Esa estructura demográfica y económica entró en crisis en el siglo XVIII. La decadencia del Alto Perú como centro argentífero, la decadencia de la plata misma, cuando el oro –que una vez más afluía desde el Brasil– volvía a ser el medio dominante de la circulación económica, influían menos en esa crisis que las consecuencias de la aparición de nuevas metrópolis económicas y financieras en Europa; esas consecuencias eran ante todo el arrasamiento de los anteriores equilibrios económicos en las tierras sometidas –o que comenzaban a someterse– al influjo europeo en América, África, Asia. Las Indias españolas habían alcanzado, aun a costa de mantener un ritmo de producción y tráfico extremadamente lento, una estructura unitaria, en la cual los vínculos económicos internacionales poseían cierta estabilidad.

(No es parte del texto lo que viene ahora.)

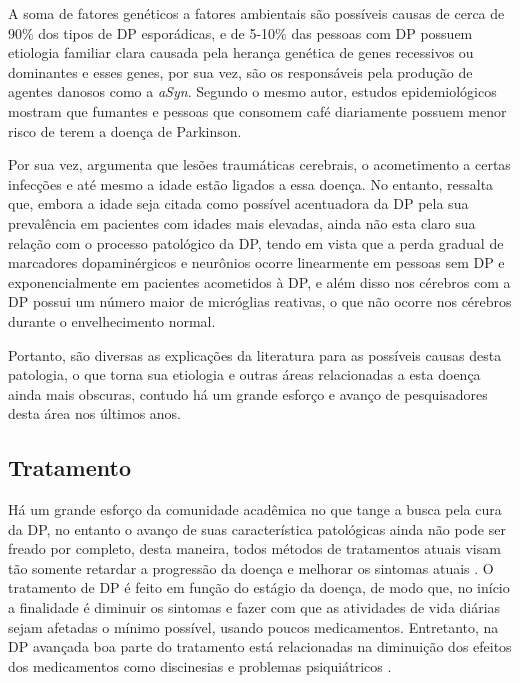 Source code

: \documentclass[
	12pt,				%
	openany,			%
	oneside,			%
	a4paper,			%
	english,			%
	french,				%
	spanish,			%
	brazil				%
	]{abntex2}
\begin{document}
A soma de fatores genéticos a fatores ambientais são possíveis causas de cerca de 90\% dos tipos de DP esporádicas, e de 5-10\% das pessoas com DP possuem etiologia familiar clara causada pela herança genética de genes recessivos ou dominantes e esses genes, por sua vez, são os responsáveis pela produção de agentes danosos como a \textit{aSyn}\cite{rana2011}. Segundo o mesmo autor, estudos epidemiológicos mostram que fumantes e pessoas que consomem café diariamente possuem menor risco de terem a doença de Parkinson.	

Por sua vez,  argumenta que lesões traumáticas cerebrais, o acometimento a certas infecções e até mesmo a idade estão ligados a essa doença. No entanto,  ressalta que, embora a idade seja citada como possível acentuadora da DP pela sua prevalência em pacientes com idades mais elevadas, ainda não esta claro sua relação com o processo patológico da DP, tendo em vista que a perda gradual de marcadores dopaminérgicos e neurônios ocorre linearmente em pessoas sem DP e exponencialmente em pacientes acometidos à DP, e além disso nos cérebros com a DP possui um número maior de micróglias reativas, o que não ocorre nos cérebros durante o envelhecimento normal.

Portanto, são diversas as explicações da literatura para as possíveis causas desta patologia, o que torna sua etiologia e outras áreas relacionadas a esta doença ainda mais obscuras, contudo há um grande esforço e avanço de pesquisadores desta área nos últimos anos.


\subsection{Tratamento}

Há um grande esforço da comunidade acadêmica no que tange a busca pela cura da DP, no entanto o avanço de suas característica patológicas ainda não pode ser freado por completo, desta maneira, todos métodos de tratamentos atuais visam tão somente retardar a progressão da doença e melhorar os sintomas atuais \cite{saito2011, yadav2015, levine2003}. O tratamento de DP é feito em função do estágio da doença, de modo que, no início a finalidade é diminuir os sintomas e fazer com que as atividades de vida diárias sejam afetadas o mínimo possível, usando poucos medicamentos. Entretanto, na DP avançada boa parte do tratamento está relacionadas na diminuição dos efeitos dos medicamentos como discinesias e problemas psiquiátricos \cite{levine2003}.
\end{document}
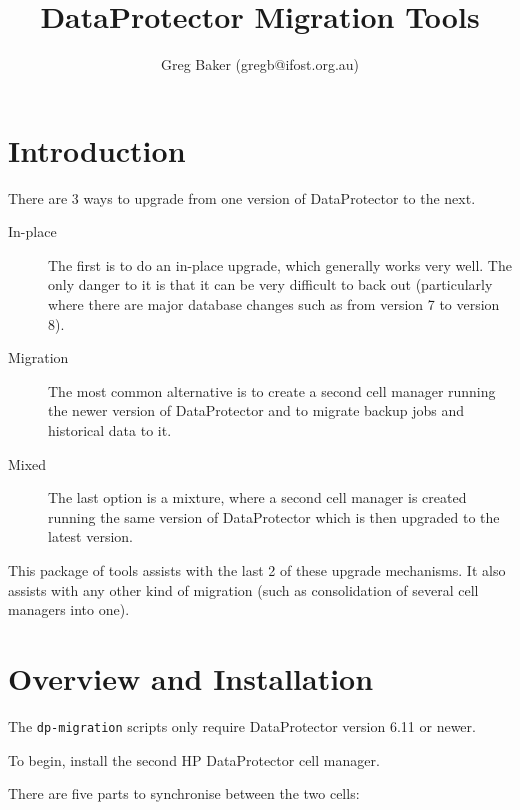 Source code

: \documentclass{article}
\title{DataProtector Migration Tools}
\author{Greg Baker (gregb@ifost.org.au)}
\begin{document}
\maketitle
\tableofcontents

\section*{Introduction}

There are 3 ways to upgrade from one version of DataProtector to the next. 

\begin{description}
\item[In-place] The first is to do an in-place upgrade, which generally works very well. The only danger to it is that it can be very difficult to back out (particularly where there are major database changes such as from version 7 to version 8).

\item[Migration] The most common alternative is to create a second cell manager running the newer version of DataProtector and to migrate backup jobs and historical data to it.

\item[Mixed]  The last option is a mixture, where a second cell manager is created running the same version of DataProtector which is then upgraded to the latest version.

\end{description}

This package of tools assists with the last 2 of these upgrade mechanisms. It also assists with any other kind of migration (such as consolidation of several cell managers into one).


\section*{Overview and Installation}

The {\tt dp-migration} scripts only require DataProtector version 6.11 or newer.

To begin, install the second HP DataProtector cell manager.

There are five parts to synchronise between the two cells:
\end{document}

La acrecida presión europea dislocó esta estructura; en el siglo XVIII comenzaba ya lo que iba a manifestarse en pleno en la centuria siguiente: la disgregación de las Indias en zonas de monocultivo relativamente aisladas entre sí, con mercado a la vez consumidor y productor en Europa; fuera de las regiones capaces de acomodarse a esa transformación, la consecuencia debía ser una decadencia relativa o absoluta.
Las tierras costeras del Río de la Plata eran las más adecuadas para prosperar en ese nuevo clima económico, y conocieron en efecto un progreso vertiginoso. Así, la coyuntura se tornó súbitamente favorable al Litoral, postergado por dos siglos en la oscuridad y la pobreza. El Interior, en cambio, era menos capaz de adaptarse al nuevo clima económico. Su producción diversificada y técnicamente atrasada hallaba desemboque cada vez menos fácil en el Alto Perú; sin duda otro mercado había venido a complementar al tradicional: el proporcionado por Buenos Aires, ahora ciudad poblada y rica. Pero desde 1778 encontraba allí la competencia de la vieja agricultura mediterránea, e iba a encontrar bien pronto la de la nueva industria europea. Así, la etapa final del siglo XVIII fue de rápido avance del Litoral; de avance parcial y moderado, en medio de penosos reajustes, para el comercio y la artesanía del Interior, de crisis irremediable para su agricultura.
Ese desajuste interregional recién comenzaba; bastaba por otra parte una guerra general y una interrupción del comercio atlántico para que fuese efímeramente restaurado el clima económico del período anterior, para que la economía rioplatense volviera a buscar espontáneamente el Norte, para que la vieja ruta, trazada por la vaga huella de las carretas en la llanura, continuada por las recuas de mulas en las quebradas y altiplanicies, que de Buenos Aires, por Córdoba, Santiago, Tucumán, Salta, conducía a Potosí y Lima, volviese a ser la arteria vital de la región.